**YOUR GOAL**
Only lines holding "Écart" are wanted; copy each of them from the records below.

**SUPPLIED RECORDS**

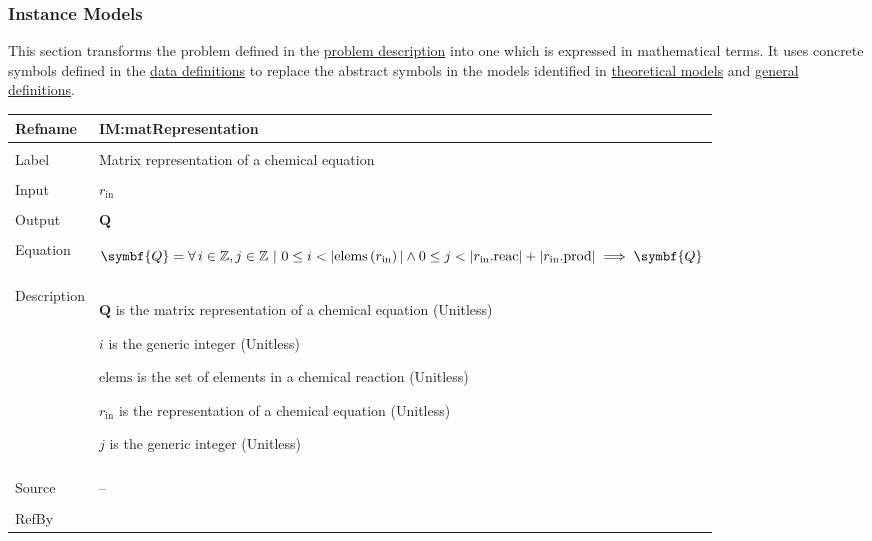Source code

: \documentclass[12pt]{article}
\newcommand{\lt}{\ensuremath <}
\begin{document}
\subsubsection{Instance Models}
\label{Sec:IMs}
This section transforms the problem defined in the \hyperref[Sec:ProbDesc]{problem description} into one which is expressed in mathematical terms. It uses concrete symbols defined in the \hyperref[Sec:DDs]{data definitions} to replace the abstract symbols in the models identified in \hyperref[Sec:TMs]{theoretical models} and \hyperref[Sec:GDs]{general definitions}.

\vspace{\baselineskip}
\noindent
\begin{minipage}{\textwidth}
\begin{tabular}{>{\raggedright}p{}>{\raggedright\arraybackslash}p{}}
\toprule \textbf{Refname} & \textbf{IM:matRepresentation}
\label{IM:matRepresentation}
\\ \midrule \\
Label & Matrix representation of a chemical equation
        
\\ \midrule \\
Input & ${r_{\text{in}}}$
        
\\ \midrule \\
Output & $\symbf{Q}$
         
\\ \midrule \\
Equation & \begin{displaymath}
           \symbf{Q}=\forall{}\,i\in{}\mathbb{Z},j\in{}\mathbb{Z}\text{ | }0\leq{}i\lt{}|\text{elems}\left({r_{\text{in}}}\right)|\land{}0\leq{}j\lt{}|{r_{\text{in}}}\text{.reac}|+|{r_{\text{in}}}\text{.prod}|\implies{}\symbf{Q}
           \end{displaymath}
\\ \midrule \\
Description & \begin{symbDescription}
              \item{$\symbf{Q}$ is the matrix representation of a chemical equation (Unitless)}
              \item{$i$ is the generic integer (Unitless)}
              \item{$\text{elems}$ is the set of elements in a chemical reaction (Unitless)}
              \item{${r_{\text{in}}}$ is the representation of a chemical equation (Unitless)}
              \item{$j$ is the generic integer (Unitless)}
              \end{symbDescription}
\\ \midrule \\
Source & --
         
\\ \midrule \\
RefBy & 
\\ \bottomrule
\end{tabular}
\end{minipage}
\end{document}
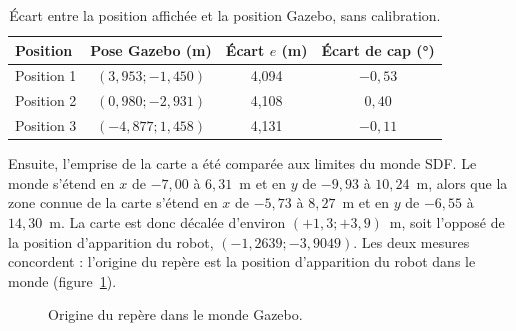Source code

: \begin{table}[htbp]
\centering\small
\begin{tabular}{@{}lccc@{}}
\toprule
\textbf{Position} & \textbf{Pose Gazebo (m)} & \textbf{Écart $e$ (m)} & \textbf{Écart de cap (°)} \\
\midrule
Position 1 & $(3{,}953 ; -1{,}450)$ & 4,094 & $-0{,}53$ \\
Position 2 & $(0{,}980 ; -2{,}931)$ & 4,108 & $0{,}40$ \\
Position 3 & $(-4{,}877 ; 1{,}458)$ & 4,131 & $-0{,}11$ \\
\bottomrule
\end{tabular}
\caption{Écart entre la position affichée et la position Gazebo, sans calibration.}
\label{tab:avant}
\end{table}

Ensuite, l'emprise de la carte  a été comparée aux limites
du monde SDF. Le monde s'étend en $x$ de $-7{,}00$ à $6{,}31$~m et en $y$ de $-9{,}93$ à
$10{,}24$~m, alors que la zone connue de la carte s'étend en $x$ de $-5{,}73$ à $8{,}27$~m et
en $y$ de $-6{,}55$ à $14{,}30$~m. La carte est donc décalée d'environ $(+1{,}3 ; +3{,}9)$~m,
soit l'opposé de la position d'apparition du robot, $(-1{,}2639 ; -3{,}9049)$. Les deux
mesures concordent : l'origine du repère  est la position d'apparition du robot
dans le monde (figure~\ref{fig:reperes}).

\begin{figure}[htbp]
\centering
{}
\caption{Origine du repère  dans le monde Gazebo.}
\label{fig:reperes}
\end{figure}

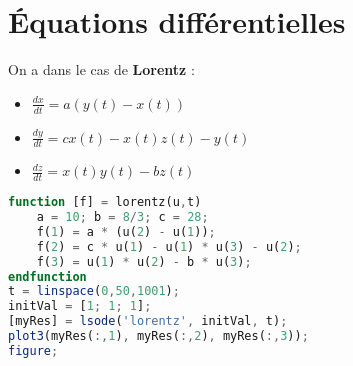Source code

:     \section{Équations différentielles}
        On a dans le cas de \textbf{Lorentz} :
        \begin{itemize}
            \item $\frac{dx}{dt} = a(y(t)-x(t))$
            \item $\frac{dy}{dt} = cx(t) - x(t)z(t) - y(t)$
            \item $\frac{dz}{dt} = x(t)y(t) - bz(t)$
        \end{itemize}

        \begin{lstlisting}[language=Octave]
function [f] = lorentz(u,t)
	a = 10; b = 8/3; c = 28;
	f(1) = a * (u(2) - u(1));
	f(2) = c * u(1) - u(1) * u(3) - u(2);
	f(3) = u(1) * u(2) - b * u(3);
endfunction
t = linspace(0,50,1001);
initVal = [1; 1; 1];
[myRes] = lsode('lorentz', initVal, t);
plot3(myRes(:,1), myRes(:,2), myRes(:,3));
figure;
        \end{lstlisting}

**TASK RESULT**
\textbf{Position} & \textbf{Pose Gazebo (m)} & \textbf{Écart $e$ (m)} & \textbf{Écart de cap (°)} \\
\caption{Écart entre la position affichée et la position Gazebo, sans calibration.}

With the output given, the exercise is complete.